### STORED DATA:

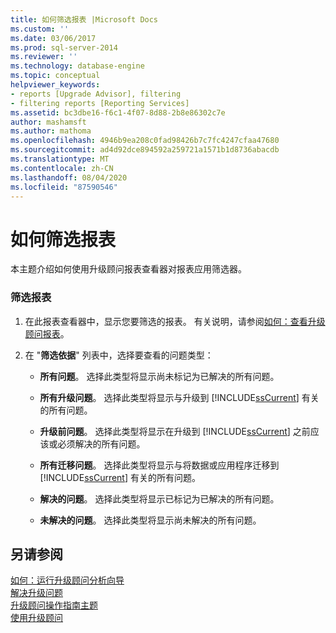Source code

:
 ```yaml
---
title: 如何筛选报表 |Microsoft Docs
ms.custom: ''
ms.date: 03/06/2017
ms.prod: sql-server-2014
ms.reviewer: ''
ms.technology: database-engine
ms.topic: conceptual
helpviewer_keywords:
- reports [Upgrade Advisor], filtering
- filtering reports [Reporting Services]
ms.assetid: bc3dbe16-f6c1-4f07-8d88-2b8e86302c7e
author: mashamsft
ms.author: mathoma
ms.openlocfilehash: 4946b9ea208c0fad98426b7c7fc4247cfaa47680
ms.sourcegitcommit: ad4d92dce894592a259721a1571b1d8736abacdb
ms.translationtype: MT
ms.contentlocale: zh-CN
ms.lasthandoff: 08/04/2020
ms.locfileid: "87590546"
---
```

# <a name="how-to-filter-reports"></a>如何筛选报表
  本主题介绍如何使用升级顾问报表查看器对报表应用筛选器。  
  
### <a name="to-filter-reports"></a>筛选报表  
  
1.  在此报表查看器中，显示您要筛选的报表。 有关说明，请参阅[如何：查看升级顾问报表](../../../2014/sql-server/install/how-to-view-an-upgrade-advisor-report.md)。  
  
2.  在 "**筛选依据**" 列表中，选择要查看的问题类型：  
  
    -   **所有问题**。 选择此类型将显示尚未标记为已解决的所有问题。  
  
    -   **所有升级问题**。 选择此类型将显示与升级到 [!INCLUDE[ssCurrent](../../includes/sscurrent-md.md)] 有关的所有问题。  
  
    -   **升级前问题**。 选择此类型将显示在升级到 [!INCLUDE[ssCurrent](../../includes/sscurrent-md.md)] 之前应该或必须解决的所有问题。  
  
    -   **所有迁移问题**。 选择此类型将显示与将数据或应用程序迁移到 [!INCLUDE[ssCurrent](../../includes/sscurrent-md.md)] 有关的所有问题。  
  
    -   **解决的问题**。 选择此类型将显示已标记为已解决的所有问题。  
  
    -   **未解决的问题**。 选择此类型将显示尚未解决的所有问题。  
  
## <a name="see-also"></a>另请参阅  
 [如何：运行升级顾问分析向导](../../../2014/sql-server/install/how-to-run-the-upgrade-advisor-analysis-wizard.md)   
 [解决升级问题](../../../2014/sql-server/install/resolving-upgrade-issues.md)   
 [升级顾问操作指南主题](../../../2014/sql-server/install/upgrade-advisor-how-to-topics.md)   
 [使用升级顾问](../../../2014/sql-server/install/working-with-upgrade-advisor.md)  
  
  

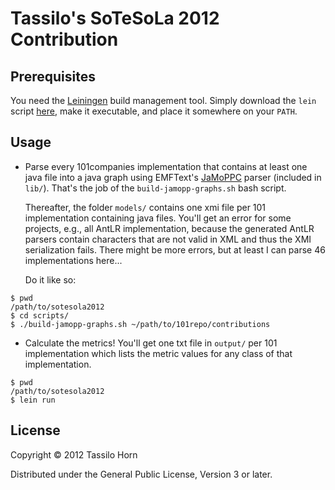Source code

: # Tassilo's SoTeSoLa 2012 Contribution

## Prerequisites

You need the [Leiningen](http://leiningen.org) build management tool.  Simply
download the `lein` script
[here](https://raw.github.com/technomancy/leiningen/preview/bin/lein), make it
executable, and place it somewhere on your `PATH`.

## Usage

- Parse every 101companies implementation that contains at least one java file
  into a java graph using EMFText's [JaMoPPC](http://www.jamopp.org) parser
  (included in `lib/`).  That's the job of the `build-jamopp-graphs.sh` bash
  script.

  Thereafter, the folder `models/` contains one xmi file per 101 implementation
  containing java files.  You'll get an error for some projects, e.g., all
  AntLR implementation, because the generated AntLR parsers contain characters
  that are not valid in XML and thus the XMI serialization fails.  There might
  be more errors, but at least I can parse 46 implementations here...

  Do it like so:

```
$ pwd
/path/to/sotesola2012
$ cd scripts/
$ ./build-jamopp-graphs.sh ~/path/to/101repo/contributions
```

- Calculate the metrics!  You'll get one txt file in `output/` per 101
  implementation which lists the metric values for any class of that
  implementation.
  
```
$ pwd
/path/to/sotesola2012
$ lein run
```


## License

Copyright © 2012 Tassilo Horn

Distributed under the General Public License, Version 3 or later.
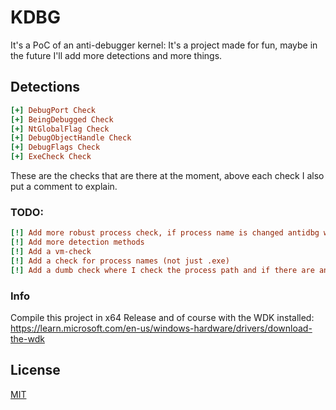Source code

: # KDBG
It's a PoC of an anti-debugger kernel:
It's a project made for fun, maybe in the future I'll add more detections and more things.

## Detections
```ini
[+] DebugPort Check
[+] BeingDebugged Check
[+] NtGlobalFlag Check
[+] DebugObjectHandle Check
[+] DebugFlags Check
[+] ExeCheck Check
```
These are the checks that are there at the moment, above each check I also put a comment to explain.

### TODO:
```ini
[!] Add more robust process check, if process name is changed antidbg will not work
[!] Add more detection methods
[!] Add a vm-check
[!] Add a check for process names (not just .exe)
[!] Add a dumb check where I check the process path and if there are any debugger dll names
```

### Info
Compile this project in x64 Release and of course with the WDK installed: https://learn.microsoft.com/en-us/windows-hardware/drivers/download-the-wdk

## License
[MIT](https://choosealicense.com/licenses/mit/)
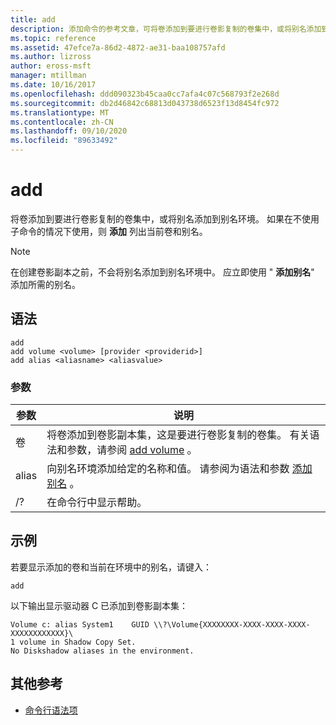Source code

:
 ```yaml
---
title: add
description: 添加命令的参考文章，可将卷添加到要进行卷影复制的卷集中，或将别名添加到别名环境。
ms.topic: reference
ms.assetid: 47efce7a-86d2-4872-ae31-baa108757afd
ms.author: lizross
author: eross-msft
manager: mtillman
ms.date: 10/16/2017
ms.openlocfilehash: ddd090323b45caa0cc7afa4c07c568793f2e268d
ms.sourcegitcommit: db2d46842c68813d043738d6523f13d8454fc972
ms.translationtype: MT
ms.contentlocale: zh-CN
ms.lasthandoff: 09/10/2020
ms.locfileid: "89633492"
---
```

# <a name="add"></a>add

将卷添加到要进行卷影复制的卷集中，或将别名添加到别名环境。 如果在不使用子命令的情况下使用，则 **添加** 列出当前卷和别名。

> [!NOTE]
> 在创建卷影副本之前，不会将别名添加到别名环境中。 应立即使用 " **添加别名**" 添加所需的别名。

## <a name="syntax"></a>语法

```
add
add volume <volume> [provider <providerid>]
add alias <aliasname> <aliasvalue>
```

### <a name="parameters"></a>参数

| 参数 | 说明 |
| ---------- | ----------- |
| 卷 | 将卷添加到卷影副本集，这是要进行卷影复制的卷集。 有关语法和参数，请参阅 [add volume](add-volume.md) 。 |
| alias | 向别名环境添加给定的名称和值。 请参阅为语法和参数 [添加别名](add-alias.md) 。 |
| /? | 在命令行中显示帮助。 |

## <a name="examples"></a>示例

若要显示添加的卷和当前在环境中的别名，请键入：

```
add
```

以下输出显示驱动器 C 已添加到卷影副本集：

```
Volume c: alias System1    GUID \\?\Volume{XXXXXXXX-XXXX-XXXX-XXXX-XXXXXXXXXXXX}\
1 volume in Shadow Copy Set.
No Diskshadow aliases in the environment.
```

## <a name="additional-references"></a>其他参考

- [命令行语法项](command-line-syntax-key.md)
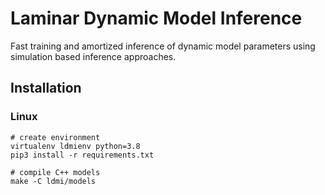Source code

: # Laminar Dynamic Model Inference
Fast training and amortized inference of dynamic model parameters using simulation based inference approaches.


## Installation
### Linux
```
# create environment
virtualenv ldmienv python=3.8
pip3 install -r requirements.txt

# compile C++ models
make -C ldmi/models
```
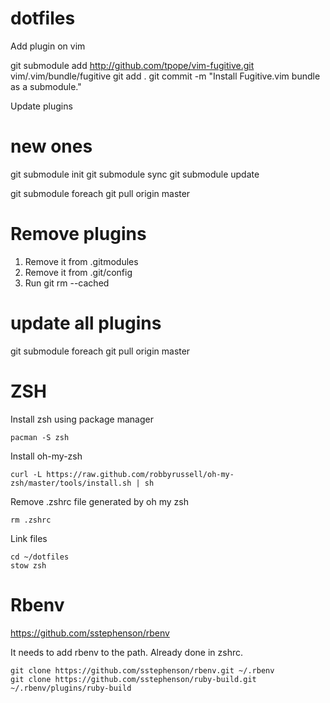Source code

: dotfiles
========

Add plugin on vim

git submodule add http://github.com/tpope/vim-fugitive.git vim/.vim/bundle/fugitive
git add .
git commit -m "Install Fugitive.vim bundle as a submodule."


Update plugins

# new ones
git submodule init
git submodule sync
git submodule update


git submodule foreach git pull origin master

# Remove plugins

1. Remove it from .gitmodules
2. Remove it from .git/config
3. Run git rm --cached <path-to-module></path-to-module>

# update all plugins
git submodule foreach git pull origin master

# ZSH

Install zsh using package manager
```
pacman -S zsh
```

Install oh-my-zsh
```
curl -L https://raw.github.com/robbyrussell/oh-my-zsh/master/tools/install.sh | sh
```

Remove .zshrc file generated by oh my zsh
```
rm .zshrc
```

Link files
```
cd ~/dotfiles
stow zsh
```

# Rbenv

https://github.com/sstephenson/rbenv

It needs to add rbenv to the path. Already done in zshrc.
```
git clone https://github.com/sstephenson/rbenv.git ~/.rbenv
git clone https://github.com/sstephenson/ruby-build.git ~/.rbenv/plugins/ruby-build
```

### TASK GOAL:
Nothing but lines that contain "sstephenson" should appear in the answer. Copy each from the records.

### SOLUTION TO THIS EXERCISE:
https://github.com/sstephenson/rbenv
git clone https://github.com/sstephenson/rbenv.git ~/.rbenv
git clone https://github.com/sstephenson/ruby-build.git ~/.rbenv/plugins/ruby-build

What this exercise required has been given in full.